Crowdfunding_ETL

Builded an ETL pipeline using Python, Pandas, Python dictionary methods and regular expressions to extract and transform the data. Created four CSV files and use the CSV file data to create an ERD and a table schema. Finally, uploaded the CSV file data into a Postgres database. It involves extracting data from multiple sources, cleaning and transforming the data using Jupyter Notebook with pandas, numpy, and datetime packages, and loading the cleaned data into a relational database using pgAdmin.
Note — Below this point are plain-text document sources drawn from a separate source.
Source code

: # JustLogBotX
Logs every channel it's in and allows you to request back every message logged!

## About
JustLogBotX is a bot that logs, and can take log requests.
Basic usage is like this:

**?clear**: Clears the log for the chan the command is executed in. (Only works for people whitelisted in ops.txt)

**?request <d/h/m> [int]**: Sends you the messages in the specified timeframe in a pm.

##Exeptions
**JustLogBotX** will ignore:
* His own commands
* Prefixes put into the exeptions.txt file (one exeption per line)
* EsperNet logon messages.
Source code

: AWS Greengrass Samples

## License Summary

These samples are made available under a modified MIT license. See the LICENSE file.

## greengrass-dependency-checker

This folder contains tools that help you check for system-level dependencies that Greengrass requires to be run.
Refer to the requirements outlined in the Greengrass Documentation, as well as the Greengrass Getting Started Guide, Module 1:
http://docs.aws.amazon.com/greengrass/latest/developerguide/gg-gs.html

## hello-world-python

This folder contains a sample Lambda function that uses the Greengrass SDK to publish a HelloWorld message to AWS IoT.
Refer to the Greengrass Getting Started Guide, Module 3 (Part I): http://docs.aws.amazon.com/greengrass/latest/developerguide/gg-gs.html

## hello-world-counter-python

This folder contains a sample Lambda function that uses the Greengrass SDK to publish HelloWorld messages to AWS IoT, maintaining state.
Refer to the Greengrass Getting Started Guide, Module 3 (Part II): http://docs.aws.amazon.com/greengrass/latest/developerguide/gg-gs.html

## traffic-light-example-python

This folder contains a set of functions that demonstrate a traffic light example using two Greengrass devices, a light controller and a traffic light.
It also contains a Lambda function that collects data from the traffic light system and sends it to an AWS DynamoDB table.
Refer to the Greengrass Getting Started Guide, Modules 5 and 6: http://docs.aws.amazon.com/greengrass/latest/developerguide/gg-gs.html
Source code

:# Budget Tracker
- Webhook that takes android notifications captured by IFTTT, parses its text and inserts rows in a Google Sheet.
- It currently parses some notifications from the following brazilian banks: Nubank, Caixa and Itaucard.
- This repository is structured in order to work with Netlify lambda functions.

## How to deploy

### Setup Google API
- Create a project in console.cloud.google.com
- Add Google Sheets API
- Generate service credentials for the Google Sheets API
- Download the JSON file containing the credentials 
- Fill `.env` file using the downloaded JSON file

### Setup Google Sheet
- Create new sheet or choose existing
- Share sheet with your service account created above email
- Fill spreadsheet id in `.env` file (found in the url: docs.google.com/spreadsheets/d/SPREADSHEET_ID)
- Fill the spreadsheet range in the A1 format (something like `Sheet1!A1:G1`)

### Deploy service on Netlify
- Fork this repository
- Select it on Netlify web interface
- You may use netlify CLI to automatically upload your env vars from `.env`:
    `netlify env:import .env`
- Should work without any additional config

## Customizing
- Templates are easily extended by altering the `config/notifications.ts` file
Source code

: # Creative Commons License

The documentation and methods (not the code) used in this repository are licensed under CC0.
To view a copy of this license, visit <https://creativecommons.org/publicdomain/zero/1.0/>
Extract, Transform and Load the Crowdfunding Data

Hey, let's play with "Crowdfunding" data files and win the Data Science by extracting completely, transforming appropriately and loading in the PgAdmin engine as Postgres database.

Introduction

Current trends in the world of economic funding and investment have revealed exponential growth with regard to crowdfunding. Crowdfunding works by taking small sums of capital from a variety of people in order to fund up and coming business ideas and projects. Crowdfunding campaigns have proven to be very successful by raising funds without the upfront fees.

This ETL process for 'Crowdfunding' data break into two deliverables.

Deliverable 1: Extract & Transform Using Jupyter Notebook.

Deliverable 2: Load the data to Postgres Database.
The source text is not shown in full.